# [What the exercise asks]
Repeat every line that appears below, with nothing altered.

# [Records for the task]
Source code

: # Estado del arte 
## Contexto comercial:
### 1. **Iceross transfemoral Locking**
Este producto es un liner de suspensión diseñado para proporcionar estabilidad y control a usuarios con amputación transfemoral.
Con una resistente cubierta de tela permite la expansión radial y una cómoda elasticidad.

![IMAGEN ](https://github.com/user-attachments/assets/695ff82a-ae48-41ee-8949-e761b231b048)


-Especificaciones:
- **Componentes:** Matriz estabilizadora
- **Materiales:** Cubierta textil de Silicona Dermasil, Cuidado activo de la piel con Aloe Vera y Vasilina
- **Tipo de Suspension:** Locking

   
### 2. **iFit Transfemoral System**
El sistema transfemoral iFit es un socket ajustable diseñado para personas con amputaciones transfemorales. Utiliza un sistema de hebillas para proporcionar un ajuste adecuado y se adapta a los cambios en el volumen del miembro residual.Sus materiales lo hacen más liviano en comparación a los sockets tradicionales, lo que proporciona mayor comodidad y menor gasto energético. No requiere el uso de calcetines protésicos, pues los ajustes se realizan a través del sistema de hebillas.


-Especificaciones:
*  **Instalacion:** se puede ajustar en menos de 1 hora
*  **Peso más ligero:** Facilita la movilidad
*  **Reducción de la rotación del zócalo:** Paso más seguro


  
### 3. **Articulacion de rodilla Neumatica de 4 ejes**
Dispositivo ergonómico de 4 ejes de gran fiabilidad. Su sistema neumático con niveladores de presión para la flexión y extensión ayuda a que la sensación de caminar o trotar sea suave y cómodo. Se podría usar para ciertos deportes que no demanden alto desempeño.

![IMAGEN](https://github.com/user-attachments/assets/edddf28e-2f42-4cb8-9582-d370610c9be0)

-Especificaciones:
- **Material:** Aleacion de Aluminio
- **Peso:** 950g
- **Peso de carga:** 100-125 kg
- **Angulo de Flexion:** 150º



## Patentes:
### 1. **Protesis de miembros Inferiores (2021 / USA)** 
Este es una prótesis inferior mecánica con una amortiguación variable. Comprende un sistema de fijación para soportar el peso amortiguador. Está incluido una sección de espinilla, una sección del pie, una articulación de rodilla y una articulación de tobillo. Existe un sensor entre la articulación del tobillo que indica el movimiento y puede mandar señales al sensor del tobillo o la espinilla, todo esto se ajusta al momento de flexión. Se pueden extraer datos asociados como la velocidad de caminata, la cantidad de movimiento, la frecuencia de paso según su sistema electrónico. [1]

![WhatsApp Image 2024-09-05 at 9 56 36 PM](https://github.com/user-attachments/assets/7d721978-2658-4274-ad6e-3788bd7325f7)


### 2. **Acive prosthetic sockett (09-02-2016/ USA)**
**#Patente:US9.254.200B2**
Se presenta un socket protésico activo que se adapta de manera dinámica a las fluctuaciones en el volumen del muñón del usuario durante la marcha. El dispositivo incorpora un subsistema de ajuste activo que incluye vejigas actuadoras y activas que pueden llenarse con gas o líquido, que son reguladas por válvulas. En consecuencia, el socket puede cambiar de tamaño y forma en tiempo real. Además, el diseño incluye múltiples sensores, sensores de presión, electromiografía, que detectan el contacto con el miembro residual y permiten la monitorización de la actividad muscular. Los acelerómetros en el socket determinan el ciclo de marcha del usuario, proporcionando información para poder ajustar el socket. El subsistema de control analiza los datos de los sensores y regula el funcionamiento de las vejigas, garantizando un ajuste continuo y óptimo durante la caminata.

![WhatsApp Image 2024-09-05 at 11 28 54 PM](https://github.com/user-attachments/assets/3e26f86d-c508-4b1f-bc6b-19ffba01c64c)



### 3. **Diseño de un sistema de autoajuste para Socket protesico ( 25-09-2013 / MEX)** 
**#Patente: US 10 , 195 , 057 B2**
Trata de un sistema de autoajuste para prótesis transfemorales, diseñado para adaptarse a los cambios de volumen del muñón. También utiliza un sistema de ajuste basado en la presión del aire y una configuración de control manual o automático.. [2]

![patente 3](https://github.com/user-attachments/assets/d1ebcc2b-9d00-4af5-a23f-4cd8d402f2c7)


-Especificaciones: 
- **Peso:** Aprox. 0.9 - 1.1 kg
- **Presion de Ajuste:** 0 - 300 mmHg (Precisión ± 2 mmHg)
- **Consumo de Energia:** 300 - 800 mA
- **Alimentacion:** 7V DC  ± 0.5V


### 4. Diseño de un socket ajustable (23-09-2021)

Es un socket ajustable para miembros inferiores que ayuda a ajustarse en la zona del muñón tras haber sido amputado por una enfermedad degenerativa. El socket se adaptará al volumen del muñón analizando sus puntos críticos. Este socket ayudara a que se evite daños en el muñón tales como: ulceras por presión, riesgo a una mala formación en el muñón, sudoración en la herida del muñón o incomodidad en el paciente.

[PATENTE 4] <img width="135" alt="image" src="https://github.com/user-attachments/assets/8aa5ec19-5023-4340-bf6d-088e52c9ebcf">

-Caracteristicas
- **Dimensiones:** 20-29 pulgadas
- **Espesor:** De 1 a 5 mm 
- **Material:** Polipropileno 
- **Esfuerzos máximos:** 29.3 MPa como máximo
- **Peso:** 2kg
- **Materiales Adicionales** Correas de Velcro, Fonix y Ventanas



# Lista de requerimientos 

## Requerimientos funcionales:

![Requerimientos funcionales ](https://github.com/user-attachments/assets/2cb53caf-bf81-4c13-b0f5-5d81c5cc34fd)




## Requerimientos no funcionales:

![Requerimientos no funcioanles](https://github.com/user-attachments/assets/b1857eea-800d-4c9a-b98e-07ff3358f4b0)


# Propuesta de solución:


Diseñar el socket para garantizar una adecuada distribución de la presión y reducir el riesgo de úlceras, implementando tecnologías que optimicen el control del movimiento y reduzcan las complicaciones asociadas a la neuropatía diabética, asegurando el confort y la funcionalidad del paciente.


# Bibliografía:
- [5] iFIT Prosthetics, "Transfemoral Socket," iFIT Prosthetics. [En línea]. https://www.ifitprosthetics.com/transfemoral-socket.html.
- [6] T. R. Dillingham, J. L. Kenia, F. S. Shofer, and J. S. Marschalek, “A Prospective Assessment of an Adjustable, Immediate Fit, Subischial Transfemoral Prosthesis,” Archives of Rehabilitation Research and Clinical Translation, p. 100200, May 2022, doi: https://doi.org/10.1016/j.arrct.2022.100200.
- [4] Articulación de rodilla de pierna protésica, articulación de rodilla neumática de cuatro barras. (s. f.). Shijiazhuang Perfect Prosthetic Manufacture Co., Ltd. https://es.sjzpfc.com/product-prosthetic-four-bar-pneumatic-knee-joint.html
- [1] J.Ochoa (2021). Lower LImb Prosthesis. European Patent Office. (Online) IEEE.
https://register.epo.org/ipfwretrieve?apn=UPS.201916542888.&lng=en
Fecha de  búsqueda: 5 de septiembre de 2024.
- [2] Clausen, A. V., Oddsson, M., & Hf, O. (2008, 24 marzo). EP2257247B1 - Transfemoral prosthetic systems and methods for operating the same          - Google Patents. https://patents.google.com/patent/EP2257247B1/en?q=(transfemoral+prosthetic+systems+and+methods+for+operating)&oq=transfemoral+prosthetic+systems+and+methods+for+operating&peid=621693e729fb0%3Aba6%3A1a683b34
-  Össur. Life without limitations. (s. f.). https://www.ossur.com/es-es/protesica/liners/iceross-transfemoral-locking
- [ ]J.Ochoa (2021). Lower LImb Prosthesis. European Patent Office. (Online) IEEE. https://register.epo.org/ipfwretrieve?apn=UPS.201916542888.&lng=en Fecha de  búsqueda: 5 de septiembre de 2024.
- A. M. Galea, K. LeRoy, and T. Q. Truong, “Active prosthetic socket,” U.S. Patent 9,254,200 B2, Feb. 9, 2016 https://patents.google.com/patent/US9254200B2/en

# [Exercise response]
Source code

: # Estado del arte 
## Contexto comercial:
### 1. **Iceross transfemoral Locking**
Este producto es un liner de suspensión diseñado para proporcionar estabilidad y control a usuarios con amputación transfemoral.
Con una resistente cubierta de tela permite la expansión radial y una cómoda elasticidad.

![IMAGEN ](https://github.com/user-attachments/assets/695ff82a-ae48-41ee-8949-e761b231b048)


-Especificaciones:
- **Componentes:** Matriz estabilizadora
- **Materiales:** Cubierta textil de Silicona Dermasil, Cuidado activo de la piel con Aloe Vera y Vasilina
- **Tipo de Suspension:** Locking

   
### 2. **iFit Transfemoral System**
El sistema transfemoral iFit es un socket ajustable diseñado para personas con amputaciones transfemorales. Utiliza un sistema de hebillas para proporcionar un ajuste adecuado y se adapta a los cambios en el volumen del miembro residual.Sus materiales lo hacen más liviano en comparación a los sockets tradicionales, lo que proporciona mayor comodidad y menor gasto energético. No requiere el uso de calcetines protésicos, pues los ajustes se realizan a través del sistema de hebillas.


-Especificaciones:
*  **Instalacion:** se puede ajustar en menos de 1 hora
*  **Peso más ligero:** Facilita la movilidad
*  **Reducción de la rotación del zócalo:** Paso más seguro


  
### 3. **Articulacion de rodilla Neumatica de 4 ejes**
Dispositivo ergonómico de 4 ejes de gran fiabilidad. Su sistema neumático con niveladores de presión para la flexión y extensión ayuda a que la sensación de caminar o trotar sea suave y cómodo. Se podría usar para ciertos deportes que no demanden alto desempeño.

![IMAGEN](https://github.com/user-attachments/assets/edddf28e-2f42-4cb8-9582-d370610c9be0)

-Especificaciones:
- **Material:** Aleacion de Aluminio
- **Peso:** 950g
- **Peso de carga:** 100-125 kg
- **Angulo de Flexion:** 150º



## Patentes:
### 1. **Protesis de miembros Inferiores (2021 / USA)** 
Este es una prótesis inferior mecánica con una amortiguación variable. Comprende un sistema de fijación para soportar el peso amortiguador. Está incluido una sección de espinilla, una sección del pie, una articulación de rodilla y una articulación de tobillo. Existe un sensor entre la articulación del tobillo que indica el movimiento y puede mandar señales al sensor del tobillo o la espinilla, todo esto se ajusta al momento de flexión. Se pueden extraer datos asociados como la velocidad de caminata, la cantidad de movimiento, la frecuencia de paso según su sistema electrónico. [1]

![WhatsApp Image 2024-09-05 at 9 56 36 PM](https://github.com/user-attachments/assets/7d721978-2658-4274-ad6e-3788bd7325f7)


### 2. **Acive prosthetic sockett (09-02-2016/ USA)**
**#Patente:US9.254.200B2**
Se presenta un socket protésico activo que se adapta de manera dinámica a las fluctuaciones en el volumen del muñón del usuario durante la marcha. El dispositivo incorpora un subsistema de ajuste activo que incluye vejigas actuadoras y activas que pueden llenarse con gas o líquido, que son reguladas por válvulas. En consecuencia, el socket puede cambiar de tamaño y forma en tiempo real. Además, el diseño incluye múltiples sensores, sensores de presión, electromiografía, que detectan el contacto con el miembro residual y permiten la monitorización de la actividad muscular. Los acelerómetros en el socket determinan el ciclo de marcha del usuario, proporcionando información para poder ajustar el socket. El subsistema de control analiza los datos de los sensores y regula el funcionamiento de las vejigas, garantizando un ajuste continuo y óptimo durante la caminata.

![WhatsApp Image 2024-09-05 at 11 28 54 PM](https://github.com/user-attachments/assets/3e26f86d-c508-4b1f-bc6b-19ffba01c64c)



### 3. **Diseño de un sistema de autoajuste para Socket protesico ( 25-09-2013 / MEX)** 
**#Patente: US 10 , 195 , 057 B2**
Trata de un sistema de autoajuste para prótesis transfemorales, diseñado para adaptarse a los cambios de volumen del muñón. También utiliza un sistema de ajuste basado en la presión del aire y una configuración de control manual o automático.. [2]

![patente 3](https://github.com/user-attachments/assets/d1ebcc2b-9d00-4af5-a23f-4cd8d402f2c7)


-Especificaciones: 
- **Peso:** Aprox. 0.9 - 1.1 kg
- **Presion de Ajuste:** 0 - 300 mmHg (Precisión ± 2 mmHg)
- **Consumo de Energia:** 300 - 800 mA
- **Alimentacion:** 7V DC  ± 0.5V


### 4. Diseño de un socket ajustable (23-09-2021)

Es un socket ajustable para miembros inferiores que ayuda a ajustarse en la zona del muñón tras haber sido amputado por una enfermedad degenerativa. El socket se adaptará al volumen del muñón analizando sus puntos críticos. Este socket ayudara a que se evite daños en el muñón tales como: ulceras por presión, riesgo a una mala formación en el muñón, sudoración en la herida del muñón o incomodidad en el paciente.

[PATENTE 4] <img width="135" alt="image" src="https://github.com/user-attachments/assets/8aa5ec19-5023-4340-bf6d-088e52c9ebcf">

-Caracteristicas
- **Dimensiones:** 20-29 pulgadas
- **Espesor:** De 1 a 5 mm 
- **Material:** Polipropileno 
- **Esfuerzos máximos:** 29.3 MPa como máximo
- **Peso:** 2kg
- **Materiales Adicionales** Correas de Velcro, Fonix y Ventanas



# Lista de requerimientos 

## Requerimientos funcionales:

![Requerimientos funcionales ](https://github.com/user-attachments/assets/2cb53caf-bf81-4c13-b0f5-5d81c5cc34fd)




## Requerimientos no funcionales:

![Requerimientos no funcioanles](https://github.com/user-attachments/assets/b1857eea-800d-4c9a-b98e-07ff3358f4b0)


# Propuesta de solución:


Diseñar el socket para garantizar una adecuada distribución de la presión y reducir el riesgo de úlceras, implementando tecnologías que optimicen el control del movimiento y reduzcan las complicaciones asociadas a la neuropatía diabética, asegurando el confort y la funcionalidad del paciente.


# Bibliografía:
- [5] iFIT Prosthetics, "Transfemoral Socket," iFIT Prosthetics. [En línea]. https://www.ifitprosthetics.com/transfemoral-socket.html.
- [6] T. R. Dillingham, J. L. Kenia, F. S. Shofer, and J. S. Marschalek, “A Prospective Assessment of an Adjustable, Immediate Fit, Subischial Transfemoral Prosthesis,” Archives of Rehabilitation Research and Clinical Translation, p. 100200, May 2022, doi: https://doi.org/10.1016/j.arrct.2022.100200.
- [4] Articulación de rodilla de pierna protésica, articulación de rodilla neumática de cuatro barras. (s. f.). Shijiazhuang Perfect Prosthetic Manufacture Co., Ltd. https://es.sjzpfc.com/product-prosthetic-four-bar-pneumatic-knee-joint.html
- [1] J.Ochoa (2021). Lower LImb Prosthesis. European Patent Office. (Online) IEEE.
https://register.epo.org/ipfwretrieve?apn=UPS.201916542888.&lng=en
Fecha de  búsqueda: 5 de septiembre de 2024.
- [2] Clausen, A. V., Oddsson, M., & Hf, O. (2008, 24 marzo). EP2257247B1 - Transfemoral prosthetic systems and methods for operating the same          - Google Patents. https://patents.google.com/patent/EP2257247B1/en?q=(transfemoral+prosthetic+systems+and+methods+for+operating)&oq=transfemoral+prosthetic+systems+and+methods+for+operating&peid=621693e729fb0%3Aba6%3A1a683b34
-  Össur. Life without limitations. (s. f.). https://www.ossur.com/es-es/protesica/liners/iceross-transfemoral-locking
- [ ]J.Ochoa (2021). Lower LImb Prosthesis. European Patent Office. (Online) IEEE. https://register.epo.org/ipfwretrieve?apn=UPS.201916542888.&lng=en Fecha de  búsqueda: 5 de septiembre de 2024.
- A. M. Galea, K. LeRoy, and T. Q. Truong, “Active prosthetic socket,” U.S. Patent 9,254,200 B2, Feb. 9, 2016 https://patents.google.com/patent/US9254200B2/en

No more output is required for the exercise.